Starting, stopping, restarting, status of the daemons:

  • Server: on pbs0 run systemctl [start | stop |restart | status] pbs
  • MoM:
  • If you only want to restart a single MoM, ssh to the host and issue the same commands as above for ther server.
  • If you want to restart the MoM on every compute node, ssh admin.polaris then do: pdsh -g custom-compute "systemctl [start | stop |restart | status] pbs"

Starting, stopping scheduling across the entire complex

qmgr -c "set server scheduling = [True | False]

IMPORTANT NOTE: If we are running a single PBS complex for all our systems (same server is handling Polaris, Aurora, Cooley2, etc) this will stop scheduling on everything.

To check the current status you may do: qmgr -c "list server scheduling"

Starting, stopping queues:

  • started: Can you queue a job or not
  • enabled: Will the scheduler run jobs that are in the queue

So if a queue is started, but not enabled, users can issue qsubs and the job will get queued, but nothing will run until we renable the queue. Running jobs are unaffected.

qmgr -c set queue <queue name> started = [True | False] qmgr -c set queue <queue name> enabled = [True | False]

"Boosting" jobs (running them sooner)

There are two ways you can run a job sooner:

  1. qmove run_next <jobid>
    1. Because of the way policy is set for the acceptance testing period, any job in the run_next queue will run before jobs in the default workq with the exception of jobs that are backfilled. So by moving the job into the run_next queue, you moved it to the front of the line. There are no restrictions on this, so please do not abuse it.
  2. qorder <jobid> <jobid>
  3. If you don't necessarily need it to run next, but just want to rearrange the order a bit, you can use qorder which swaps the positions of the specified jobids. So, if one of them was 10th in line and one was 20th, they would switch positions.

Reservations

Most of the reservation commands are similar to the job commands, but prefixed with pbs_r instead of q: pbs_rsub, pbs_rstat, pbs_ralter, pbs_rdel. You get the picture. In general, their behavior is reasonably similar to the equivalent jobs commands. Note that by default, users can set their own reservations. We have to use a hook to prevent that. ADD THE HOOK NAME ONCE WE HAVE IT SET.

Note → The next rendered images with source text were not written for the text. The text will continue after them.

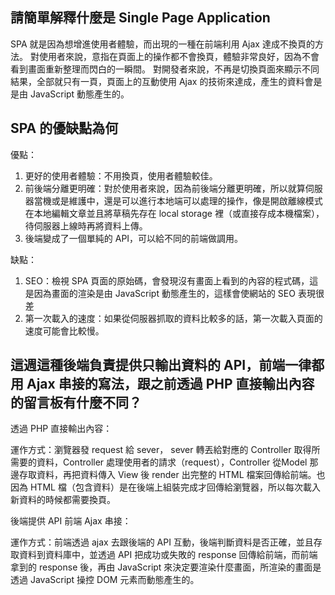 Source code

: ## 請簡單解釋什麼是 Single Page Application
SPA 就是因為想增進使用者體驗，而出現的一種在前端利用 Ajax 達成不換頁的方法。
對使用者來說，意指在頁面上的操作都不會換頁，體驗非常良好，因為不會看到畫面重新整理而閃白的一瞬間。
對開發者來說，不再是切換頁面來顯示不同結果，全部就只有一頁，頁面上的互動使用 Ajax 的技術來達成，產生的資料會是是由 JavaScript 動態產生的。

## SPA 的優缺點為何
優點：

1. 更好的使用者體驗：不用換頁，使用者體驗較佳。
2. 前後端分離更明確：對於使用者來說，因為前後端分離更明確，所以就算伺服器當機或是維護中，還是可以進行本地端可以處理的操作，像是開啟離線模式在本地編輯文章並且將草稿先存在 local storage 裡（或直接存成本機檔案），待伺服器上線時再將資料上傳。
3. 後端變成了一個單純的 API，可以給不同的前端做調用。

缺點：

1. SEO：檢視 SPA 頁面的原始碼，會發現沒有畫面上看到的內容的程式碼，這是因為畫面的渲染是由 JavaScript 動態產生的，這樣會使網站的 SEO 表現很差
2. 第一次載入的速度：如果從伺服器抓取的資料比較多的話，第一次載入頁面的速度可能會比較慢。

## 這週這種後端負責提供只輸出資料的 API，前端一律都用 Ajax 串接的寫法，跟之前透過 PHP 直接輸出內容的留言板有什麼不同？
透過 PHP 直接輸出內容：

運作方式：瀏覽器發 request 給 sever， sever 轉丟給對應的 Controller 取得所需要的資料，Controller 處理使用者的請求（request），Controller 從Model 那邊存取資料，再把資料傳入 View 後 render 出完整的 HTML 檔案回傳給前端。也因為 HTML 檔（包含資料）是在後端上組裝完成才回傳給瀏覽器，所以每次載入新資料的時候都需要換頁。

後端提供 API 前端 Ajax 串接：

運作方式：前端透過 ajax 去跟後端的 API 互動，後端判斷資料是否正確，並且存取資料到資料庫中，並透過 API 把成功或失敗的 response 回傳給前端，而前端拿到的 response 後，再由 JavaScript 來決定要渲染什麼畫面，所渲染的畫面是透過 JavaScript 操控 DOM 元素而動態產生的。


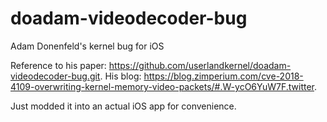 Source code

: # doadam-videodecoder-bug
Adam Donenfeld's kernel bug for iOS

Reference to his paper: https://github.com/userlandkernel/doadam-videodecoder-bug.git. 
His blog: https://blog.zimperium.com/cve-2018-4109-overwriting-kernel-memory-video-packets/#.W-ycO6YuW7F.twitter. 


Just modded it into an actual iOS app for convenience.
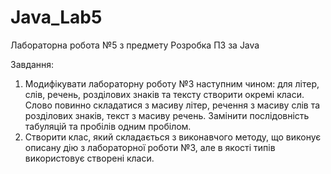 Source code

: # Java_Lab5
Лабораторна робота №5 з предмету Розробка ПЗ за Java

Завдання:
1. Модифікувати лабораторну роботу №3 наступним чином: для літер, слів,
речень, розділових знаків та тексту створити окремі класи. Слово повинно
складатися з масиву літер, речення з масиву слів та розділових знаків, текст з
масиву речень. Замінити послідовність табуляцій та пробілів одним пробілом.
2. Створити клас, який складається з виконавчого методу, що виконує описану
дію з лабораторної роботи №3, але в якості типів використовує створені класи.
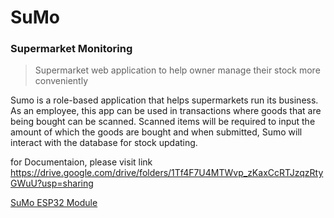 # SuMo 

### Supermarket Monitoring
> Supermarket web application to help owner manage their stock more conveniently

Sumo is a role-based application that helps supermarkets run its business. As an employee, this app can be used in transactions where goods that are being bought can be scanned. Scanned items will be required to input the amount of which the goods are bought and when submitted, Sumo will interact with the database for stock updating. 

for Documentaion, please visit link https://drive.google.com/drive/folders/1Tf4F7U4MTWvp_zKaxCcRTJzqzRtyGWuU?usp=sharing

[SuMo ESP32 Module](https://github.com/Stephen-Fongar/SuMo-Supermarket-Monitoring-System-/tree/master)
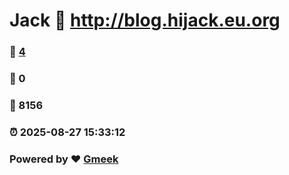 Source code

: # Jack :link: http://blog.hijack.eu.org 
### :page_facing_up: [4](http://blog.hijack.eu.org/tag.html) 
### :speech_balloon: 0 
### :hibiscus: 8156 
### :alarm_clock: 2025-08-27 15:33:12 
### Powered by :heart: [Gmeek](https://github.com/Meekdai/Gmeek)
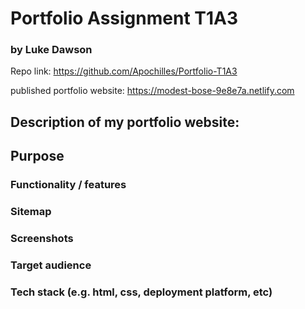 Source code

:   # Portfolio Assignment T1A3
### by Luke Dawson 
Repo link: https://github.com/Apochilles/Portfolio-T1A3

published portfolio website: https://modest-bose-9e8e7a.netlify.com

##  Description of my portfolio website:
    
    
    
    
   

    
## Purpose
 ### Functionality / features
 ###  Sitemap
 ### Screenshots
### Target audience
### Tech stack (e.g. html, css, deployment platform, etc)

  • There are three types of reservations:
  • Advance and standing reservations - reservations for users; Note that you typically don't specify the nodes. You do a resource request like with qsub and PBS will find the nodes for you.
  • job-specific now reservations - we have not used these. Where they could come in handy is for debugging. A user gets a job through, we convert it to a job-specific reservation, then if their job dies, they don't have to wait through the queue again, they can keep iterating until the wall time runs out.
  • maintenance reservations. - You can explicitly set which hosts to include in the reservation.
  • Also note that reservations occur in two steps. The pbs_rsub will return with an ID but will say unconfirmed. That means it was syntactically correct, but PBS hasn't figured out if the resources are available yet. Once it has the resources, it will switch to confirmed. This normally is done as fast as you can run pbs_rstat
  • -R (start) -E (end) are in "datetime" format: [[[[CC]YY]MM]DD]hhmm[.SS]
  • 1315, 171315, 12171315, 2112171315 and 202112171315 would all be Dec 17th, 2021 @ 13:15
    • If that is in the future they are all equivalent and valid
    • If it were Dec 17th, 2021 @ 1400, then 1315 would default to the next day @ 14:00, the rest would be errors because they are in the past.
    • Be careful or this will bite you. It will confirm the reservation and you will expect it to start in a few minutes, but it is actually for tomorrow.
  • pbs_rsub -N rsub_test -R 2023 -D 05:00 -l select=4
  • probably not what you think: resv_nodes = (edtb-03[0]:ncpus=1)+(edtb-03[0]:ncpus=1)+(edtb-03[0]:ncpus=1)+(edtb-03[0]:ncpus=1) It gave me 4 cores on the same node.
  • pbs_rsub -N rsub_test -R 2023 -D 05:00 -l select=2 -l place=scatter
  • Getting closer: resv_nodes = (edtb-01[0]:ncpus=1)+(edtb-02[0]:ncpus=1)
  • The -l place=scatter got me two different nodes, but edtb allows sharing, so I got one thread on each node, but there were actually jobs running on those nodes at the time. On Polaris, since the nodes are force_exclhost that wouldn't have been an issue.
  • pbs_rsub -N rsub_test -R 2217 -D 05:00 -l select=2:ncpus=64 -l place=scatter:excl This gave me what I wanted:
    • resv_nodes = (edtb-03[0]:ncpus=64)+(edtb-04[0]:ncpus=64)
    • Leaving it to default to ncpus=1 should work, but asking for them all isn't a bad idea.
  • pbs_rsub -N rsub_test -R 1200 -D 05:00 --hosts x3004c0s1b0n0 x3003c0s25b0n0...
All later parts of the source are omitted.